Aristotle: Ethics Based on Personal Virtue
You will relate your character selections to the following:
Aristotle: Ethics based on personal virtue.
Epictetus: Ethics based on inner strength of the individual.
Saint Augustine: Ethics based on following a Divine Command.
Aristotle
Aristotle was a student of Plato and lived from 384 to 322 B.C. His ethical theory centered on the attainment of the Good Life and on his theory of happiness. This is not the type of happiness one normally thinks about as in the statement, “I am happy.” Rather, you should understand happiness as a sense of well-being or the overall quality of ones life. Yet, this “happy” life does not just happen. It is the result of specific actions and qualities.
To accomplish the Good Life one should look at the nature of action. Aristotle wrote in his book the Nicomachean Ethics that all actions have both an excess and a deficiency. Accordingly, all actions have a mean between those two extremes that is suited to a specific individual.

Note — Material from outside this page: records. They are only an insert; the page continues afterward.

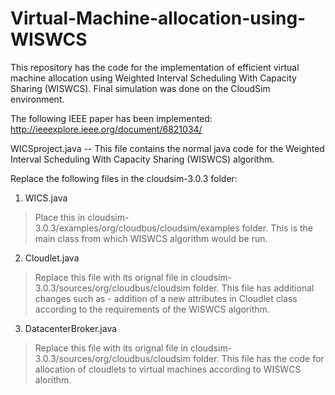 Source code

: # Virtual-Machine-allocation-using-WISWCS

This repository has the code for the implementation of efficient virtual machine allocation using Weighted Interval Scheduling With Capacity Sharing (WISWCS). 
Final simulation was done on the CloudSim environment.

The following IEEE paper has been implemented: http://ieeexplore.ieee.org/document/6821034/

WICSproject.java -- This file contains the normal java code for the Weighted Interval Scheduling With Capacity Sharing (WISWCS) algorithm.

Replace the following files in the cloudsim-3.0.3 folder:

1) WICS.java
> Place this in cloudsim-3.0.3/examples/org/cloudbus/cloudsim/examples folder.
> This is the main class from which WISWCS algorithm would be run.

2) Cloudlet.java
> Replace this file with its orignal file in cloudsim-3.0.3/sources/org/cloudbus/cloudsim folder.
> This file has additional changes such as - addition of a new attributes in Cloudlet class according to the requirements of the WISWCS algorithm. 

3) DatacenterBroker.java
> Replace this file with its orignal file in cloudsim-3.0.3/sources/org/cloudbus/cloudsim folder.
> This file has the code for allocation of cloudlets to virtual machines according to WISWCS alorithm.
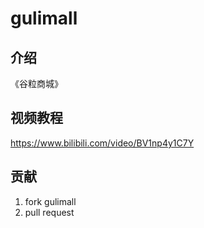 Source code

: # gulimall

## 介绍
《谷粒商城》

## 视频教程

https://www.bilibili.com/video/BV1np4y1C7Y

## 贡献

1. fork gulimall
2. pull request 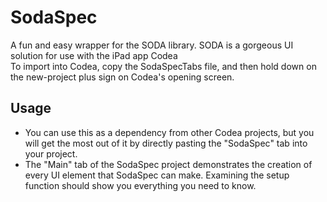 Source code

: # SodaSpec
A fun and easy wrapper for the SODA library.
SODA is a gorgeous UI solution for use with the iPad app Codea  
To import into Codea, copy the SodaSpecTabs file, and then hold down on the new-project plus sign on Codea's opening screen.

## Usage
- You can use this as a dependency from other Codea projects, but you will get the most out of it by directly pasting the "SodaSpec" tab into your project.
- The "Main" tab of the SodaSpec project demonstrates the creation of every UI element that SodaSpec can make. Examining the setup function should show you everything you need to know.

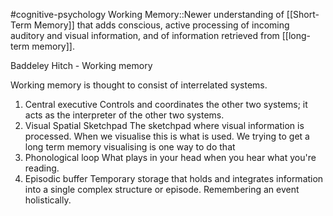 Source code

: #cognitive-psychology 
Working Memory::Newer understanding of [[Short-Term Memory]] that adds conscious, active processing of incoming auditory and visual information, and of information retrieved from [[long-term memory]].
<!--SR:!2024-04-09,1,210-->


Baddeley Hitch - Working memory

Working memory is thought to consist of interrelated systems.
1. Central executive
		Controls and coordinates the other two systems; it acts as the interpreter of the other two systems. 
1. Visual Spatial Sketchpad
		The sketchpad where visual information is processed. When we visualise this is what is used. We trying to get a long term memory visualising is one way to do that
1. Phonological loop
		What plays in your head when you hear what you're reading.
2. Episodic buffer
		Temporary storage that holds and integrates information into a single complex structure or episode. Remembering an event holistically. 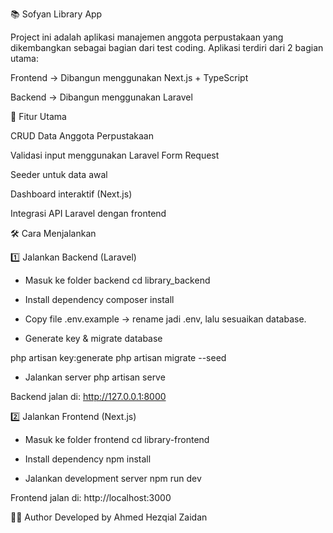 📚 Sofyan Library App

Project ini adalah aplikasi manajemen anggota perpustakaan yang dikembangkan sebagai bagian dari test coding.
Aplikasi terdiri dari 2 bagian utama:

Frontend → Dibangun menggunakan Next.js + TypeScript

Backend → Dibangun menggunakan Laravel

🚀 Fitur Utama

CRUD Data Anggota Perpustakaan

Validasi input menggunakan Laravel Form Request

Seeder untuk data awal

Dashboard interaktif (Next.js)

Integrasi API Laravel dengan frontend


🛠️ Cara Menjalankan

1️⃣ Jalankan Backend (Laravel)

- Masuk ke folder backend
cd library_backend


- Install dependency
composer install

- Copy file .env.example → rename jadi .env, lalu sesuaikan database.
- Generate key & migrate database

php artisan key:generate
php artisan migrate --seed

- Jalankan server
php artisan serve

Backend jalan di: http://127.0.0.1:8000


2️⃣ Jalankan Frontend (Next.js)

- Masuk ke folder frontend
cd library-frontend

- Install dependency
npm install

- Jalankan development server
npm run dev

Frontend jalan di: http://localhost:3000

👨‍💻 Author
Developed by Ahmed Hezqial Zaidan
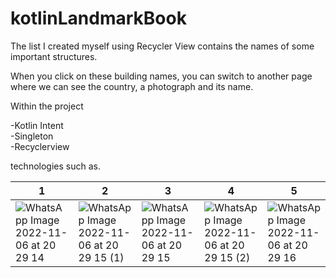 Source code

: # kotlinLandmarkBook

The list I created myself using Recycler View contains the names of some important structures.

When you click on these building names, you can switch to another page where we can see the country, a photograph and its name.

Within the project

-Kotlin Intent <br/>
-Singleton <br/>
-Recyclerview <br/>

technologies such as.

| 1  | 2 | 3 | 4 | 5 |
| ------------- | ------------- | ------------- | ------------- | ------------- |
| ![WhatsApp Image 2022-11-06 at 20 29 14](https://user-images.githubusercontent.com/94168554/200185950-a8e639bd-9d34-4e4f-8b66-e2823bfd859d.jpeg)  |![WhatsApp Image 2022-11-06 at 20 29 15 (1)](https://user-images.githubusercontent.com/94168554/200185947-d519cb32-06bb-4e9f-b7ce-add3d2af6c60.jpeg)  | ![WhatsApp Image 2022-11-06 at 20 29 15](https://user-images.githubusercontent.com/94168554/200185949-42884b18-5ed0-4545-9922-74c15bbb4383.jpeg)  | ![WhatsApp Image 2022-11-06 at 20 29 15 (2)](https://user-images.githubusercontent.com/94168554/200185945-9e73591e-17b5-45bd-9105-648fbdef93fa.jpeg)  | ![WhatsApp Image 2022-11-06 at 20 29 16](https://user-images.githubusercontent.com/94168554/200185951-f17eaa97-585e-4331-8daf-747b3859fb58.jpeg)  |
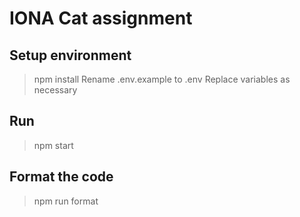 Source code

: # IONA Cat assignment
## Setup environment

> npm install
> Rename .env.example to .env
> Replace variables as necessary
## Run

> npm start
## Format the code

> npm run format
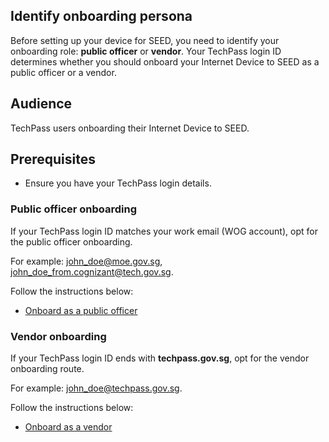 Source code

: ## Identify onboarding persona

Before setting up your device for SEED, you need to identify your onboarding role: **public officer** or **vendor**. Your TechPass login ID determines whether you should onboard your Internet Device to SEED as a public officer or a vendor.


## Audience

TechPass users onboarding their Internet Device to SEED.

## Prerequisites

- Ensure you have your TechPass login details.


### Public officer onboarding

If your TechPass login ID matches your work email (WOG account), opt for the public officer onboarding.

For example: john_doe@moe.gov.sg, john_doe_from.cognizant@tech.gov.sg.

Follow the instructions below:

- [Onboard as a public officer](onboard-device/public-officer)


### Vendor onboarding

If your TechPass login ID ends with **techpass.gov.sg**, opt for the vendor onboarding route.


For example: john_doe@techpass.gov.sg.

Follow the instructions below:

- [Onboard as a vendor](onboard-device/vendor) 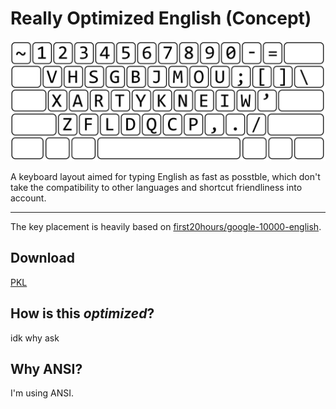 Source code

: # Really Optimized English (Concept)

![](/roe/layout-hd.png)

A keyboard layout aimed for typing English as fast as posstble, which don't take the compatibility to other languages and shortcut friendliness into account.

---

The key placement is heavily based on [first20hours/google-10000-english](https://github.com/first20hours/google-10000-english).

## Download
[PKL](https://github.com/CarrieForle/really-optimized-english/releases/latest/download/roe.zip)

## How is this _optimized_?
idk why ask

## Why ANSI?
I'm using ANSI.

This is a mean that is suited to us as an individual, as a member of society, and leads toward the Good Life. And, it does not have to be the same for everyone. So, how do I find the mean suited to me?
To begin, Aristotle directs us to the nature of habits and the formative influence they have in our lives. He felt that habits have an essential role. They are the creators of ones character, and ultimately ones destiny. In other words, habits produce character and character produces a destiny. And destiny is our life. And what is more interesting, he believed that if we do not like the person we have become, we have the ability to change our habits, and therefore, our character and ultimately our destiny.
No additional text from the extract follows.